HUME : UNE SUCCESSION DE PERCEPTIONS

On envisage souvent le temps comme une réalité en soi, une sorte d'avancée constante, à l'intérieure de laquelle se produisent les événements du monde. Mais le temps peut-il réellement exister par lui-même, indépendamment de tout phénomène ? Newton le pensait, qui fit du temps, comme de l'espace, une réalité absolue. Hume, en revanche, s'élève contre une telle vue.

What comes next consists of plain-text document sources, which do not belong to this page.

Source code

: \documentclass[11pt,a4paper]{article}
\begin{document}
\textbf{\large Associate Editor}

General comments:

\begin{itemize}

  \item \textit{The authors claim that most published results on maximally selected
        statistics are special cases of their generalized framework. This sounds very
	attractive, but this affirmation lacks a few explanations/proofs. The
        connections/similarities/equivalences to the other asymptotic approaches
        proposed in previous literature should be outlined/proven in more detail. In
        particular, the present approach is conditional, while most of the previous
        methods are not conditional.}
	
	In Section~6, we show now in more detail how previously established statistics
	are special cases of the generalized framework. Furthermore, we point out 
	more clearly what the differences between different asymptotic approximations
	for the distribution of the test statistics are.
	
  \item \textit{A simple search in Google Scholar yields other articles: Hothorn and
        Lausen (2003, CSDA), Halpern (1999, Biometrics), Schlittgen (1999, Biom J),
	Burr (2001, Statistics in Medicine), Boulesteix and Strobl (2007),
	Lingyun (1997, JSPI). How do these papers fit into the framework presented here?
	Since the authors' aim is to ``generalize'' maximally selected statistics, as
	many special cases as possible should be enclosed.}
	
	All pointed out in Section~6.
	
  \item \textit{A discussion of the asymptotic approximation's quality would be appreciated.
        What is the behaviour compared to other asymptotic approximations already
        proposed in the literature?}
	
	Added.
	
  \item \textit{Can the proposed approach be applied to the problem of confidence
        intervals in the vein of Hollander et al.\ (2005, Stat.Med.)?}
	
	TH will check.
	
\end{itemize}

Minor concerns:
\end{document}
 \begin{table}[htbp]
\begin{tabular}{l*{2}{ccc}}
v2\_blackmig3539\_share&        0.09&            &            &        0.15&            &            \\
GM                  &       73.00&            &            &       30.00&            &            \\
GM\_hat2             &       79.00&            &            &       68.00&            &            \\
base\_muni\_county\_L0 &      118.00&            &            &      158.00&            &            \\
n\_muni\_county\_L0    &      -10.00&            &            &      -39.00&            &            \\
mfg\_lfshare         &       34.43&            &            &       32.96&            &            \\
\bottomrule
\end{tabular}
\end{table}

« De même que nous recevons l’idée d’espace de la disposition des objets visibles et tangibles, de même nous formons l’idée de temps de la succession des idées et des impressions ; et il est impossible que le temps puisse jamais se présenter ou que l’esprit le perçoive isolément. Un homme profondément endormi, ou puissamment occupé d'une pensée, n’a pas conscience du temps ; et, suivant que ses perceptions se succèdent plus ou moins rapidement, la même durée apparaît plus longue ou plus brève à son imagination. [...] Si vous faites tourner avec rapidité un charbon ardent, c'est l'image d’un cercle de feu qui se présentera au sens ; et il ne semblera y avoir aucun intervalle de temps entre ses révolutions ; uniquement parce que nos perceptions ne peuvent se succéder avec la même rapidité que le mouvement peut se communiquer aux objets extérieurs. Toutes les fois que nous n’avons pas de perceptions successives, nous n'avons pas notion du temps, même si, dans les objets, il y a réellement succession. De ces phénomènes, aussi bien que de beaucoup d'autres, nous pouvons conclure que le temps ne peut se présenter à l'esprit soit isolément, soit accompagné d’un objet fixe et immuable, mais qu'on le découvre toujours dans une succession perceptible d'objets changeants. »

HumeTraité de la nature humaine, I, 2e p., s. III.

ordre des idées

1) Une thèse centrale : le temps est une succession de perceptions (celles d'objets sensibles ou d'idées).

— Conséquence : nous ne pouvons concevoir le temps sans objets qui changent, (« soit isolément soit accompagné d’un objet fixe et immuable »).

2) Arguments.

a) Nous n'avons pas conscience du temps : — quand nous ne percevons pas (par ex. lorsque nous sommes profondément endormis) ; — quand nous ne percevons pas de changement, en percevant soit un même objet qui ne change pas (par ex. quand nous sommes concentrés sur une idée), soit un objet qui change mais en qui nous ne percevons pas la succession des changements (les révolutions d'un charbon ardent). b) Le temps nous paraît s'écouler plus ou moins vite en fonction de la succession plus ou moins rapide de nos perceptions (quand rien ne se passe, nous avons le sentiment que le temps se traîne).